Personal information
- Born:: July 7, 1956 (age 68) Baytown, Texas, U.S.
- Height:: 5 ft 10 in (1.78 m)
- Weight:: 185 lb (84 kg)

Career information
- High school:: Sterling Baytown (TX)
- College:: Arkansas
- Undrafted:: 1978

Career history
- Green Bay Packers (1978–1979);

Career NFL statistics
- Kick returns:: 4
- Return yards:: 68
- Stats at Pro Football Reference

= Howard Sampson =

NFL American football player (born 1956)

Howard Sampson (born July 7, 1956) is a former defensive back in the National Football League (NFL). He played two seasons with the Green Bay Packers.

== Civic Leadership ==
Howard Sampson was appointed to the Goose Creek CISD Board of Trustees in August 2009. Sampson attended school in this district, graduating in 1974 from Ross S. Sterling High School, where he played football. Goose Creek Consolidated Independent School District. He is currently serving as a board member on the board of trustees. His current term ends in May 2025.
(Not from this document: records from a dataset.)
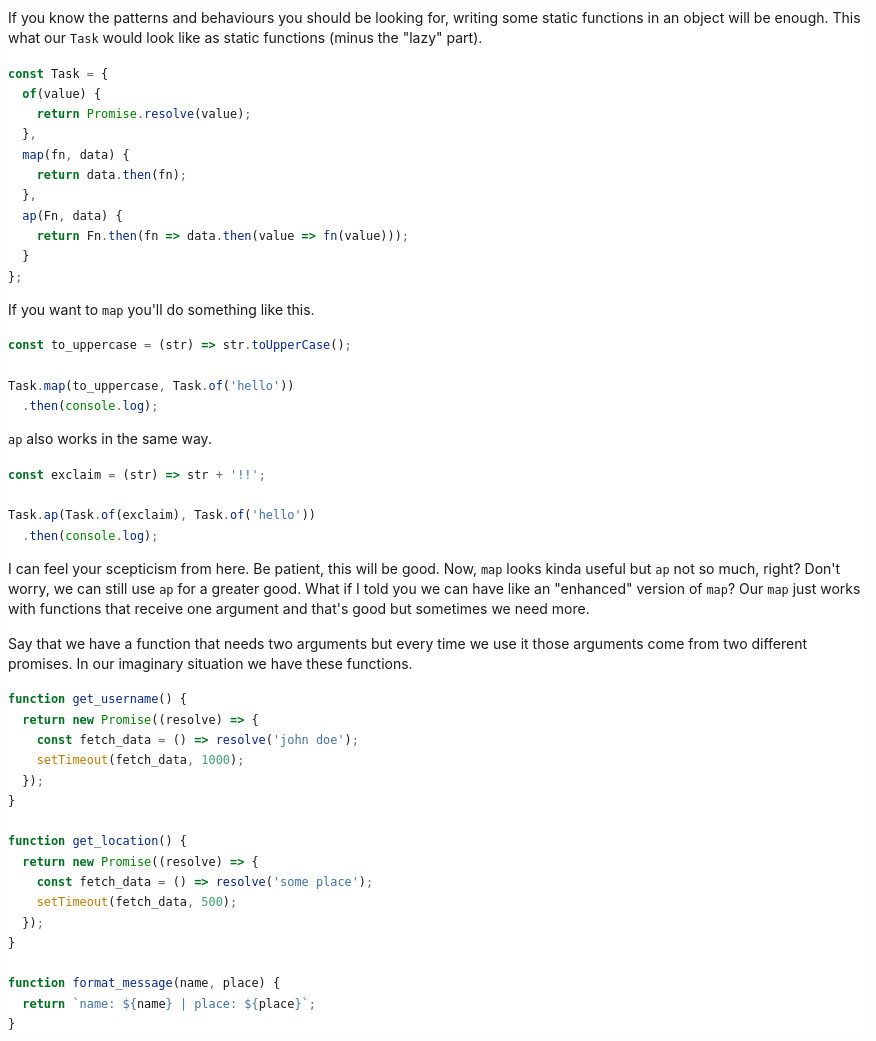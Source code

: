 If you know the patterns and behaviours you should be looking for, writing some static functions in an object will be enough. This what our `Task` would look like as static functions (minus the "lazy" part).

```js
const Task = {
  of(value) {
    return Promise.resolve(value);
  },
  map(fn, data) {
    return data.then(fn);
  },
  ap(Fn, data) {
    return Fn.then(fn => data.then(value => fn(value)));
  }
};
```

If you want to `map` you'll do something like this.

```js
const to_uppercase = (str) => str.toUpperCase();

Task.map(to_uppercase, Task.of('hello'))
  .then(console.log);
```

`ap` also works in the same way.

```js
const exclaim = (str) => str + '!!';

Task.ap(Task.of(exclaim), Task.of('hello'))
  .then(console.log);
```

I can feel your scepticism from here. Be patient, this will be good. Now, `map` looks kinda useful but `ap` not so much, right? Don't worry, we can still use `ap` for a greater good. What if I told you we can have like an "enhanced" version of `map`? Our `map` just works with functions that receive one argument and that's good but sometimes we need more.

Say that we have a function that needs two arguments but every time we use it those arguments come from two different promises. In our imaginary situation we have these functions. 

```js
function get_username() {
  return new Promise((resolve) => {
    const fetch_data = () => resolve('john doe'); 
    setTimeout(fetch_data, 1000);
  });
}

function get_location() {
  return new Promise((resolve) => {
    const fetch_data = () => resolve('some place'); 
    setTimeout(fetch_data, 500);
  });
}

function format_message(name, place) {
  return `name: ${name} | place: ${place}`;
}
```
Sampson has been a resident of the district for many years and even grew up in the district, attending Harlem Elementary, and Highlands Junior School. He is a 1974 graduate of Sterling High School. After graduating from Sterling, Sampson attended the University of Arkansas, where he earned a bachelor's degree in sociology in 1978 and earned a master's degree in city planning from Texas Southern University in 1987. He also attended and earned a certification from the University of Houston's mediation school.

Sampson retired from the Harris County Precinct 2 Road & Bridge Inspection Department as Assistant Superintendent, where he worked since 1997.
Howard Sampson was appointed to the Goose Creek CISD Board of Trustees for District 1 in August 2009. He was elected to the Board in May 2010 and currently serving.